- Exercise brief: In the listing below, report how many lines include the string "INTO", giving only that number.

- Records to use:
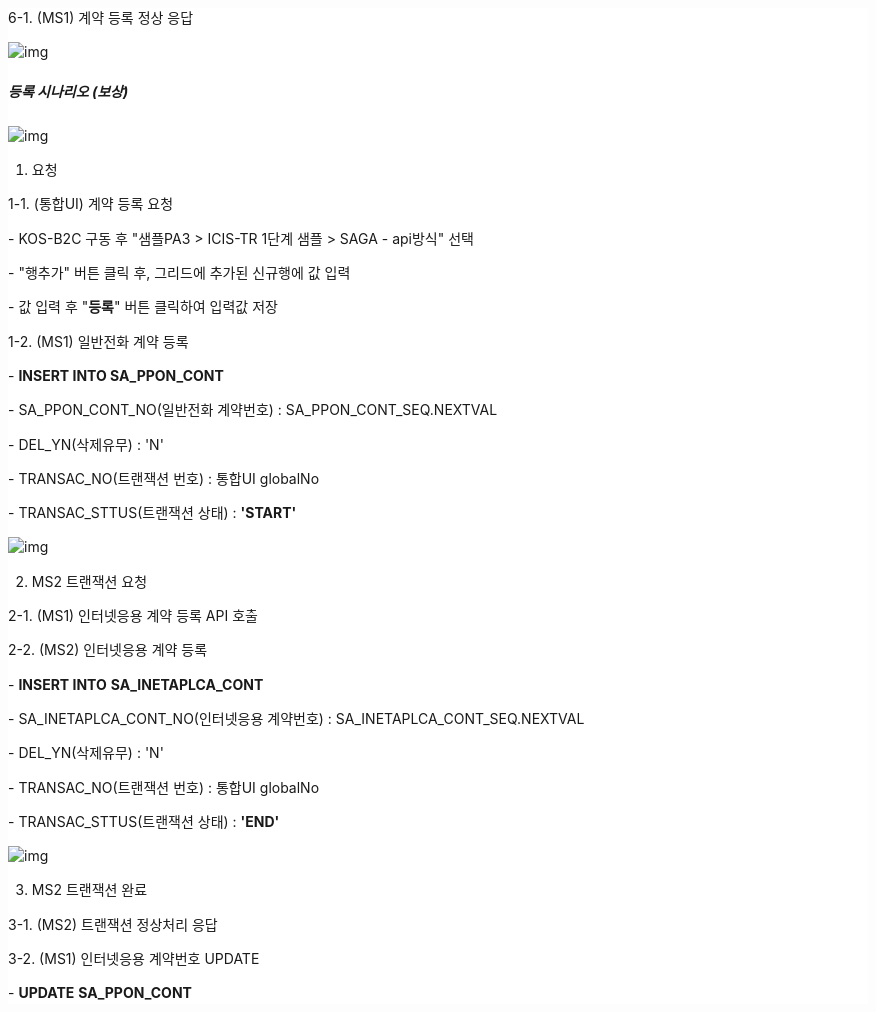  6-1. (MS1) 계약 등록 정상 응답

![img](file:///C:/Users/kirobo/AppData/Local/Temp/msohtmlclip1/01/clip_image031.png)

 

##### 등록 시나리오 (보상)

![img](file:///C:/Users/kirobo/AppData/Local/Temp/msohtmlclip1/01/clip_image033.png)

1. 요청

 1-1. (통합UI) 계약 등록 요청

  \- KOS-B2C 구동 후 "샘플PA3 > ICIS-TR 1단계 샘플 > SAGA - api방식" 선택

  \- "행추가" 버튼 클릭 후, 그리드에 추가된 신규행에 값 입력

  \- 값 입력 후 "**등록**" 버튼 클릭하여 입력값 저장

 

 1-2. (MS1) 일반전화 계약 등록

  \- **INSERT INTO SA_PPON_CONT**

  \- SA_PPON_CONT_NO(일반전화 계약번호) : SA_PPON_CONT_SEQ.NEXTVAL

  \- DEL_YN(삭제유무) : 'N'

  \- TRANSAC_NO(트랜잭션 번호) : 통합UI globalNo

  \- TRANSAC_STTUS(트랜잭션 상태) : **'START'**

![img](file:///C:/Users/kirobo/AppData/Local/Temp/msohtmlclip1/01/clip_image035.png)

 

2. MS2 트랜잭션 요청

 2-1. (MS1) 인터넷응용 계약 등록 API 호출

 2-2. (MS2) 인터넷응용 계약 등록

  \- **INSERT INTO** **SA_INETAPLCA_CONT**

  \- SA_INETAPLCA_CONT_NO(인터넷응용 계약번호) : SA_INETAPLCA_CONT_SEQ.NEXTVAL

  \- DEL_YN(삭제유무) : 'N'

  \- TRANSAC_NO(트랜잭션 번호) : 통합UI globalNo

  \- TRANSAC_STTUS(트랜잭션 상태) : **'END'**

![img](file:///C:/Users/kirobo/AppData/Local/Temp/msohtmlclip1/01/clip_image037.png)

 

3. MS2 트랜잭션 완료

 3-1. (MS2) 트랜잭션 정상처리 응답

 3-2. (MS1) 인터넷응용 계약번호 UPDATE

  \- **UPDATE** **SA_PPON_CONT**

- Answer area: 2